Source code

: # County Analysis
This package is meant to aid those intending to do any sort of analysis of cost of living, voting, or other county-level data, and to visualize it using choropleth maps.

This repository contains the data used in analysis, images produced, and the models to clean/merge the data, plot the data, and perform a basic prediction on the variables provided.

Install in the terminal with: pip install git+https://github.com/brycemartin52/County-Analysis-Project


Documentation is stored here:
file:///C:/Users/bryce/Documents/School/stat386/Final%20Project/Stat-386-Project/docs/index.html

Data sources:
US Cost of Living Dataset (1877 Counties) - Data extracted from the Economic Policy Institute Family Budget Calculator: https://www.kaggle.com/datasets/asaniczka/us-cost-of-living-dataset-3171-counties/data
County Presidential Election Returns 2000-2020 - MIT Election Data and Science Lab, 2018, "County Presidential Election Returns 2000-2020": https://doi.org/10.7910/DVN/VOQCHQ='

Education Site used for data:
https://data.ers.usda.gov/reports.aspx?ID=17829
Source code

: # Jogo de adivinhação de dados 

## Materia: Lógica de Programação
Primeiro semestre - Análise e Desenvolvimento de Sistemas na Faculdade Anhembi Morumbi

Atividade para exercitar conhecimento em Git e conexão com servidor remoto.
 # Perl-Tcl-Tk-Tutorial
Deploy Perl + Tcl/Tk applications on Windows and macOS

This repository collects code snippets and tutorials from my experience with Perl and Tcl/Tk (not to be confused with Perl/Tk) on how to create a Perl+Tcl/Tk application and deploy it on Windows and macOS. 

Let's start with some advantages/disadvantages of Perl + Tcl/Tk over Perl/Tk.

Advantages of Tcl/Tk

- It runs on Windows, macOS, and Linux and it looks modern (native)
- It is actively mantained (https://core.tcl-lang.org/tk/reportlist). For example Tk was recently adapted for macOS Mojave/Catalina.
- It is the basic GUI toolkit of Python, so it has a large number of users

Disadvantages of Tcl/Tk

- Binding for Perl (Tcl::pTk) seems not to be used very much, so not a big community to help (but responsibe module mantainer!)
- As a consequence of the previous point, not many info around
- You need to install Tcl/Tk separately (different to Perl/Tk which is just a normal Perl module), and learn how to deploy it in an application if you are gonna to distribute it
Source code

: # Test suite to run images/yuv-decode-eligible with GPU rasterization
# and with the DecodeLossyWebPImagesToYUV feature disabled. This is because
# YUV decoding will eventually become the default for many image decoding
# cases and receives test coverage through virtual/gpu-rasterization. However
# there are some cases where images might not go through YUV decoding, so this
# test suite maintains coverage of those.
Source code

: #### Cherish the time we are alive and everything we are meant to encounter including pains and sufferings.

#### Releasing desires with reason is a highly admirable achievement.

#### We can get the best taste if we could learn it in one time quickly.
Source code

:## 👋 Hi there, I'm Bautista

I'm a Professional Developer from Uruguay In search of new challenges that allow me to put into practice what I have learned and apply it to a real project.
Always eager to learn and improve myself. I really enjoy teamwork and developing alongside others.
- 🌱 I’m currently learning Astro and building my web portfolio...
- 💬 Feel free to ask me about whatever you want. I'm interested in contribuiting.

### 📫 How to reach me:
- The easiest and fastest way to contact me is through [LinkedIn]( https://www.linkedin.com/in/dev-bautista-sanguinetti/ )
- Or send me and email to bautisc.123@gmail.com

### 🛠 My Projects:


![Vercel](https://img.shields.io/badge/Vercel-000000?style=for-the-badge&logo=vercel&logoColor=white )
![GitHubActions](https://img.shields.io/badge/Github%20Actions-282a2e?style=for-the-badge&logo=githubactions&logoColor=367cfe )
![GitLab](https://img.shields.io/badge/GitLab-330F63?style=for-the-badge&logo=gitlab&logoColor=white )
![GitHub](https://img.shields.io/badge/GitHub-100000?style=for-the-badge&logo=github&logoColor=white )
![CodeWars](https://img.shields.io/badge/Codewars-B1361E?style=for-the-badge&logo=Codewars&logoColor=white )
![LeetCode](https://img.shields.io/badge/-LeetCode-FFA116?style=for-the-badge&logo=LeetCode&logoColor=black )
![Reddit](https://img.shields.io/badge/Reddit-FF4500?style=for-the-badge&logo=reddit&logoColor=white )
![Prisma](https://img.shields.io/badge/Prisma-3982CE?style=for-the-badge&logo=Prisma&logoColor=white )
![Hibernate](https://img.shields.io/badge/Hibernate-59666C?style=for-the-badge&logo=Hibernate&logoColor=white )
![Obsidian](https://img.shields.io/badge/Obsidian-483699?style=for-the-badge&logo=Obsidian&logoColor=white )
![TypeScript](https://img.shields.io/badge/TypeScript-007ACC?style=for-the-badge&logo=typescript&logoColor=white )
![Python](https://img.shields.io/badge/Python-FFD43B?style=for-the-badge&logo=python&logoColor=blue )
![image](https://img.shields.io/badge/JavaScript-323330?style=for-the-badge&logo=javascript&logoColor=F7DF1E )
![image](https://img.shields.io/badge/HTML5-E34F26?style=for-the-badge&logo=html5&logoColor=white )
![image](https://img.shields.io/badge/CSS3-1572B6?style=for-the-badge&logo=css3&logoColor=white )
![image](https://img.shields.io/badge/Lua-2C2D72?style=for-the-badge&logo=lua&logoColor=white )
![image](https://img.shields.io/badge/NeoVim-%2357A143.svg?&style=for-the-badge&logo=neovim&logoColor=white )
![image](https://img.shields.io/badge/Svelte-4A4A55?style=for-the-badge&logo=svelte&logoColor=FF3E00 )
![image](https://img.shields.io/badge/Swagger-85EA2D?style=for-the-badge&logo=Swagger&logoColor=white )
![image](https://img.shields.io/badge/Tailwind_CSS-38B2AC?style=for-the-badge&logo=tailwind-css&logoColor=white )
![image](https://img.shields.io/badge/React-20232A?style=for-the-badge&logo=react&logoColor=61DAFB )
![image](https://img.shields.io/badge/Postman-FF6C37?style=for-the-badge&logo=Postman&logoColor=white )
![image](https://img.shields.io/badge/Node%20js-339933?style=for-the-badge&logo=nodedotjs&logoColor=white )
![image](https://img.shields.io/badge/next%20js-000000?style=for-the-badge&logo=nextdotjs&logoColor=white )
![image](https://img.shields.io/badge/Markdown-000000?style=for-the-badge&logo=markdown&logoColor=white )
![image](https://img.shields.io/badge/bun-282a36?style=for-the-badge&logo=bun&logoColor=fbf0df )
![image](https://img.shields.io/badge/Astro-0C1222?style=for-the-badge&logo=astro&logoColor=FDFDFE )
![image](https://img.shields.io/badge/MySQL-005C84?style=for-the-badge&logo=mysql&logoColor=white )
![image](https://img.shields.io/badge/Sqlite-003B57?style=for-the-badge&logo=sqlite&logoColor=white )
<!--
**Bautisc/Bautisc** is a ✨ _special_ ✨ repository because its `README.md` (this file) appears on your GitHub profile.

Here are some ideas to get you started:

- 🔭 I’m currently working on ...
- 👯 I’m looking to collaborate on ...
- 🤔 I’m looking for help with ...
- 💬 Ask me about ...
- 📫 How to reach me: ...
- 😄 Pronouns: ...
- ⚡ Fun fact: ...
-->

# # # #

Could you write out, exactly, each line of the data above from the one containing "- 🤔 I’m looking for help with ..." through the last, including both?

• **RESPONSE AREA**
- 🤔 I’m looking for help with ...
- 💬 Ask me about ...
- 📫 How to reach me: ...
- 😄 Pronouns: ...
- ⚡ Fun fact: ...
-->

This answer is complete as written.